The Prime Minister and Finance Minister Jim Flaherty laid out a major shift Thursday in how the federal government funds business research and development – one that will dole out more grants and fewer tax refunds – in a bid to tackle chronically lagging R&D investment.

The government is cutting what it gives to businesses via its popular R&D tax credit program by roughly half a billion dollars a year and plowing some of the savings back into direct grants to companies.

The shift to subsidies and away from tax breaks doesn't sit well with many business groups.

"They seem to be taking the subsidy approach of winner-picking by bureaucrats," said Catherine Swift, chief executive of the Canadian Federation of Independent Business. "That's always been a fiasco. We throw money down the toilet."

David Hearn of Scitax Advisory Partners in Toronto said the changes to the Scientific Research and Experimental Development (SR&ED) tax credit program won't make it simpler, and in some ways may make it more complex. But he added the cuts to the SR&ED program are less significant than he expected.
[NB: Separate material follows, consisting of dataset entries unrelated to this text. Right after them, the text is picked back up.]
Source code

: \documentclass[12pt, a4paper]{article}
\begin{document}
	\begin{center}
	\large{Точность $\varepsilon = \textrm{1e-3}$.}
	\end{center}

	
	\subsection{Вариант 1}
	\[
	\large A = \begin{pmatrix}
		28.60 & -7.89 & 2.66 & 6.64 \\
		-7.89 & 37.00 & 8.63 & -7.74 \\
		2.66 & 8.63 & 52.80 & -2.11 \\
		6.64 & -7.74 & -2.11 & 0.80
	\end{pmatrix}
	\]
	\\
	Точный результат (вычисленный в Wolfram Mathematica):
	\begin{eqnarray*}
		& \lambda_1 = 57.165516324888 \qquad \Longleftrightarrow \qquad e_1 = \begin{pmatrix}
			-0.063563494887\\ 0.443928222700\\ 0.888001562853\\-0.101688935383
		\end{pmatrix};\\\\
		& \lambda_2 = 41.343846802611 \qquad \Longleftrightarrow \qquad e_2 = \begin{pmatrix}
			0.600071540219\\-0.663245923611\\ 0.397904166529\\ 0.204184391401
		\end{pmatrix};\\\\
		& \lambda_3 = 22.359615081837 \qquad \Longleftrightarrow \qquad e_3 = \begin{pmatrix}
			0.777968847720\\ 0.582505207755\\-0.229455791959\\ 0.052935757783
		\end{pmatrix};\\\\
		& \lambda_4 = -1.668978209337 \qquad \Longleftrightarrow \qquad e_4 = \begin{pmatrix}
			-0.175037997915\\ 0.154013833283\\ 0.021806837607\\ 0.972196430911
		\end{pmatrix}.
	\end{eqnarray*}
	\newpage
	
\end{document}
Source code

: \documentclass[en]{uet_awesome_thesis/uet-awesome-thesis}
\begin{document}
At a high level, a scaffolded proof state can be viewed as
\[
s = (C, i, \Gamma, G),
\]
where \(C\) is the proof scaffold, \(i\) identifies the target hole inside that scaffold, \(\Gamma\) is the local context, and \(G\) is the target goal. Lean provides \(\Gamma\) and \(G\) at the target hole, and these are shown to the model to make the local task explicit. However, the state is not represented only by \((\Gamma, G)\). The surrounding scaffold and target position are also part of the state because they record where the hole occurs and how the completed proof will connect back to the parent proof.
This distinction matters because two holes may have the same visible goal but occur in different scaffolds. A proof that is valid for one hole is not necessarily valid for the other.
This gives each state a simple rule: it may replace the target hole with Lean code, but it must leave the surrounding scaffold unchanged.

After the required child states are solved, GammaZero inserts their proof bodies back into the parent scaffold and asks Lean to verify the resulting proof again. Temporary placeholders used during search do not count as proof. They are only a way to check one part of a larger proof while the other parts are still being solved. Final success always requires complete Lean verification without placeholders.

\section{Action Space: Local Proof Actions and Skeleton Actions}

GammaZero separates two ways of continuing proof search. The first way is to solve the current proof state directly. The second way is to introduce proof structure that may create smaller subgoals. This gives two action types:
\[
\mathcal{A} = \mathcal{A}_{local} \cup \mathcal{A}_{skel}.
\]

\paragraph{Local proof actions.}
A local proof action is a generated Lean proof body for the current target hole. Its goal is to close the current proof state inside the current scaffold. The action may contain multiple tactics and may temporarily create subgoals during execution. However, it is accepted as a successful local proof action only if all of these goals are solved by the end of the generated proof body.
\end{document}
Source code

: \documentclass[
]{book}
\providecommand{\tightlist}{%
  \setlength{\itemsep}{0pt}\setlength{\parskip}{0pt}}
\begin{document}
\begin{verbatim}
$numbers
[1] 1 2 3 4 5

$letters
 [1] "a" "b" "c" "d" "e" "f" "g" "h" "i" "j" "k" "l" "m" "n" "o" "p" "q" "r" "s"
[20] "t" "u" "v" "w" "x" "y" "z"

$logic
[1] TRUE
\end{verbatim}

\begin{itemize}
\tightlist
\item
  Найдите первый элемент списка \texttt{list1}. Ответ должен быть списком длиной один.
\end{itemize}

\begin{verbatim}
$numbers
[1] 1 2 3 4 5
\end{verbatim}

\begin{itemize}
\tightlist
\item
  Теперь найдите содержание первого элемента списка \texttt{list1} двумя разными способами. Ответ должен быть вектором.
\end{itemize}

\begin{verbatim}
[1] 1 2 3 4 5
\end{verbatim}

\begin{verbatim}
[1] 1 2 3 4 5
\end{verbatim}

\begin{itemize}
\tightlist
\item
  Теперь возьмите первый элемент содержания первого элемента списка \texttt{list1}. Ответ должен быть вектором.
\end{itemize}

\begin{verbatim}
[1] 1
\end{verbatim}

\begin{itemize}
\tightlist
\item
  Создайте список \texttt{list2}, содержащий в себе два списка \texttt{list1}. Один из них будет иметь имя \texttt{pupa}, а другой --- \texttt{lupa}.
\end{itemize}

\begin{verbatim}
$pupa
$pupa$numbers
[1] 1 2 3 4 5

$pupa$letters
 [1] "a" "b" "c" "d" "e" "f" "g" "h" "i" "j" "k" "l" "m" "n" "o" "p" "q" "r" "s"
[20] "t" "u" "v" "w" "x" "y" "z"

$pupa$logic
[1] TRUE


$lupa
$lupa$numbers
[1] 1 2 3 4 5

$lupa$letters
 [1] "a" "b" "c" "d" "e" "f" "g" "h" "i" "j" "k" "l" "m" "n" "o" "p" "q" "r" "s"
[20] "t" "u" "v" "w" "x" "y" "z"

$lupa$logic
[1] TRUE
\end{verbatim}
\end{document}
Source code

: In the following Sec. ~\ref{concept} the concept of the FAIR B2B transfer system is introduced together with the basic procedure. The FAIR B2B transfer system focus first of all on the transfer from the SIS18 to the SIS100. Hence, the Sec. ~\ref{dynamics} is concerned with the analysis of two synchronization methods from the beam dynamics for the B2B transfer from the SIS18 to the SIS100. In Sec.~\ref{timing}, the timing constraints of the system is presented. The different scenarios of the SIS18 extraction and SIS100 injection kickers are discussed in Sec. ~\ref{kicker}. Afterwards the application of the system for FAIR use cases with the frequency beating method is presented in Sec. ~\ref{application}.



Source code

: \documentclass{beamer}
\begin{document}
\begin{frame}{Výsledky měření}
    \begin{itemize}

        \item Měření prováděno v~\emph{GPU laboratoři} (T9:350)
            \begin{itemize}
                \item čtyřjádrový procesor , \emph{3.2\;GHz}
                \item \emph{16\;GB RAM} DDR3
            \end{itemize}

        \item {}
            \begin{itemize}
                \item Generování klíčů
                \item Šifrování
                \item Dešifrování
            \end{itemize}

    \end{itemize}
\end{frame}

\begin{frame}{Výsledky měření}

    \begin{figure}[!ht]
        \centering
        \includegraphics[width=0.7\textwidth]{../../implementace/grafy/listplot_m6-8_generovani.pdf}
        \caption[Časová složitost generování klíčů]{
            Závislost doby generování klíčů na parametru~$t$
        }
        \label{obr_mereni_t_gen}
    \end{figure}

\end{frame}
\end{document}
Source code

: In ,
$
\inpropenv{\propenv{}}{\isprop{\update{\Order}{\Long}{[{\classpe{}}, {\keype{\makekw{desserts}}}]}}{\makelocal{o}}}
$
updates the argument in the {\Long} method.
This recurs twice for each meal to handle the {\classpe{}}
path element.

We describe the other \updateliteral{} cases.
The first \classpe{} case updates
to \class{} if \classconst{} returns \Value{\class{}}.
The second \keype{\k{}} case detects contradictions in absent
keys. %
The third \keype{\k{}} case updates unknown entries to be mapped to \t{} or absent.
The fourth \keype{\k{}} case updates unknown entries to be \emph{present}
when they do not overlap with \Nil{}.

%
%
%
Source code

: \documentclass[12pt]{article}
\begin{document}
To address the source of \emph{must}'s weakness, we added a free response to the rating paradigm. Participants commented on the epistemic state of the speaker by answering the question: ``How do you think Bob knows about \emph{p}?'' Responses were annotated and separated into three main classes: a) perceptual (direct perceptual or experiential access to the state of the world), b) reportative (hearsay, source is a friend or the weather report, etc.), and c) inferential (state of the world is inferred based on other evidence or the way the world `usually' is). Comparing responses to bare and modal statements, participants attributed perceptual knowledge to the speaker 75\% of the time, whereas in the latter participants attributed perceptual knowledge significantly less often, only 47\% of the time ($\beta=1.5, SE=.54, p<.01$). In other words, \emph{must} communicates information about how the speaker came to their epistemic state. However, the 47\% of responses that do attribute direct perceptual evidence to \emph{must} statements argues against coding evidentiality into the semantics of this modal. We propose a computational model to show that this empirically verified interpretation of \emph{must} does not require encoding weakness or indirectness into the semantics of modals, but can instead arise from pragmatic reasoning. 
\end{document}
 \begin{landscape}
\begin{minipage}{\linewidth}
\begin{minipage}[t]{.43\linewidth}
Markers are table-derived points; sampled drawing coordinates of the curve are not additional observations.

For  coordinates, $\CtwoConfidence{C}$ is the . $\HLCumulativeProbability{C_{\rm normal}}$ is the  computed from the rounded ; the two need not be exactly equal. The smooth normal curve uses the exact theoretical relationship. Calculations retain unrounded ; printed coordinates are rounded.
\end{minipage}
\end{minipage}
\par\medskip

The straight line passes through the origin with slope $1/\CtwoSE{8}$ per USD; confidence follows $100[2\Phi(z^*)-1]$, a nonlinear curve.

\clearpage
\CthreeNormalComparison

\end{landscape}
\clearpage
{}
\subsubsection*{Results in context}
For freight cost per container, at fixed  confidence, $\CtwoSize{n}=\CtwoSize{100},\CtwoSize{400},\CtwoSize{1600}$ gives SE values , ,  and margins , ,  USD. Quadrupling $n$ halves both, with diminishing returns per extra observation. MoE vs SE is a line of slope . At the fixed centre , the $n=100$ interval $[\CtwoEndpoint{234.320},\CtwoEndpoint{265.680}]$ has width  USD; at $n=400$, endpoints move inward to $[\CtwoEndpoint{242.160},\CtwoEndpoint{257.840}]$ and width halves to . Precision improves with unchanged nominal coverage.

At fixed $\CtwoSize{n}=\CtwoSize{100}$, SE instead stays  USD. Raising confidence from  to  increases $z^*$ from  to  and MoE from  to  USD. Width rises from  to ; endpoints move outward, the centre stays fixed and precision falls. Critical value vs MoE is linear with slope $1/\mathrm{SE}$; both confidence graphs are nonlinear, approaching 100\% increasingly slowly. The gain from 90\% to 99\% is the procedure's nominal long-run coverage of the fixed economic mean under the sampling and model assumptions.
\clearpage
The government counters that what it's doing now isn't working. Mr. Flaherty said in his budget speech to Parliament that Canada offers some of the most generous tax incentives in the world, but business investment in R&D is actually falling. "Canada is not keeping up with other advanced economies on this crucial front," Mr. Flaherty said.

The new approach will "position Canada in the knowledge economy of the 21st century" and help "build globally competitive companies," Mr. Flaherty said.

The budget's innovation plan roughly mirrors findings in a recent federal task force report, headed by Tom Jenkins, chairman of software maker Open Text Corp. The report concluded that R&D by Canadian companies has been falling in recent years – both in total and as a percentage of gross domestic product.

The report also pointed out that Canada invests proportionately more in tax credits (about $3.6-billion in 2011) versus direct grants than virtually all other developed countries.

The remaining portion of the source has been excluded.